Monadic Parser Combinators using C# 3.0
Parser combinators are an idea that I enjoy every time I go back and look at again. They are an approach to building parsers by composing very simple atomic parsers into bigger and bigger units which can ultimately express real world grammars. This idea has been particularly popular in functional languages where the parsers can naturally be thought of as functions from input strings to parse trees, and composition of parsers is just function composition. This approach often leads to a simple syntax which makes the resulting parsers pleasantly declarative in that internal-DSL kind of way.
There's been plenty of great research and implementation of parser combinators over the last 15 years. I can't describe it all, or even list all the references here - so let me just point you to a couple of fun papers co-authored by my Microsoft colleagues Erik Meijer and Daan Leijen. These papers also include many references out to the broader set of research papers on the topic.
Building a Parser Combinator Framework in C#3.0
The code below is some sample code I wrote shortly after getting ahold of one of the first C#3.0 prototype compilers a couple years ago. It uses some of the new languages features in interestingly unusual ways, which I'll highlight as I go along. For reference, it is most directly influenced by the great parser combinator example given near the end of Scala by Example.

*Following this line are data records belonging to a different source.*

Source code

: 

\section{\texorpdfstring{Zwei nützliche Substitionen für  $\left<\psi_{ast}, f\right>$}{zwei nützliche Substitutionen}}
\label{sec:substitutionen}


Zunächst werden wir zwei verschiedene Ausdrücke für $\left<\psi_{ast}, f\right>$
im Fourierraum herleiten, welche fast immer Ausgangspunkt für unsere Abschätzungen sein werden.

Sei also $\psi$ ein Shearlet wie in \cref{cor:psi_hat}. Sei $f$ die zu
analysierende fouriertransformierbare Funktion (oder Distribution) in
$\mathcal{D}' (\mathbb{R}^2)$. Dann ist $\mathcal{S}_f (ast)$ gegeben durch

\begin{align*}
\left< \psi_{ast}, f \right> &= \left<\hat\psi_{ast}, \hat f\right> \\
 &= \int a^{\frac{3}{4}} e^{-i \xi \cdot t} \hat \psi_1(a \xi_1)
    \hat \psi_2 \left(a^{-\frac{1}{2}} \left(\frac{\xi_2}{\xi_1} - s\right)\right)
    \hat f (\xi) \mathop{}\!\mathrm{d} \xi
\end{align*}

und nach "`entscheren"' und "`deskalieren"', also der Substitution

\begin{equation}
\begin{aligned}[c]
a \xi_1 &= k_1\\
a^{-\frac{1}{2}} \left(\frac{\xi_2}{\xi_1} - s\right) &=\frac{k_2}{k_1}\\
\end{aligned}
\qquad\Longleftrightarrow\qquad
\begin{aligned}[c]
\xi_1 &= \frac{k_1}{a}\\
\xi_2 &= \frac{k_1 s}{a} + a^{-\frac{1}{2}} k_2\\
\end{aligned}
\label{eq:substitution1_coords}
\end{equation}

Step 1: A Type for Representing Parsers
using System; using System.Linq; using System.Text; // The result of a parse consists of a value and the unconsumed input. public class Result<TInput, TValue> { public readonly TValue Value; public readonly TInput Rest; public Result(TValue value, TInput rest) { Value = value; Rest = rest; } } // A Parser is a delegate which takes an input and returns a result. public delegate Result<TInput, TValue> Parser<TInput, TValue>(TInput input);
Taking a cue from the functional language implementations, our type for representing parsers will be a delegate type. This naturally captures the idea that a parser is a function which takes in some input, and returns a value as well as the unconsumed part of the input.

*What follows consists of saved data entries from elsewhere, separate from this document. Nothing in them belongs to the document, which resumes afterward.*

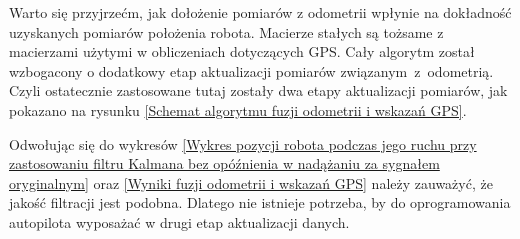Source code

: {{        Warto się przyjrzećm, jak dołożenie pomiarów z odometrii wpłynie na dokładność uzyskanych pomiarów położenia robota.
        Macierze stałych są tożsame z macierzami użytymi w obliczeniach dotyczących GPS.
        Cały algorytm został wzbogacony o dodatkowy etap aktualizacji pomiarów związanym~z~odometrią. Czyli ostatecznie zastosowane tutaj zostały dwa etapy aktualizacji pomiarów, jak pokazano na rysunku \ref{Schemat algorytmu fuzji odometrii i wskazań GPS}.



        Odwołując się do wykresów \ref{Wykres pozycji robota podczas jego ruchu przy zastosowaniu filtru Kalmana bez opóźnienia w nadążaniu za sygnałem oryginalnym} oraz \ref{Wyniki fuzji odometrii i wskazań GPS} należy zauważyć, że jakość filtracji jest podobna. Dlatego nie istnieje potrzeba, by do oprogramowania autopilota wyposażać w drugi etap aktualizacji danych.
    }
}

Step 2: Provide Infix AND and OR Operations on Parsers
public static class ParserCombinatorExtensions { public static Parser<TInput, TValue> OR<TInput, TValue>( this Parser<TInput, TValue> parser1, Parser<TInput, TValue> parser2) { return input => parser1(input) ?? parser2(input); } public static Parser<TInput, TValue2> AND<TInput, TValue1, TValue2>( this Parser<TInput, TValue1> parser1, Parser<TInput, TValue2> parser2) { return input => parser2(parser1(input).Rest); } }
Before building any actual parsers, we'll just come up with ways to combine them. There are two obvious ways. Try the first one, and if it fails, apply the second one. This corresponds to alternate productions in a BNF grammar. Or we could apply the first one, and then apply the second one to whatever input is left. This corresponds to sequencing (juxtaposition) in BNF grammars.
Note that these are extension methods applied to the Parser type, which is a delegate. This is something we couldn't have done in C# prior to C# 3.0, because there was no way to add methods to a delegate type. The "infix" syntax we get by making these extension methods instead of plain static methods is very important for the readability of the resulting parsers, where ordering is critical, as the example at the end of this post will show.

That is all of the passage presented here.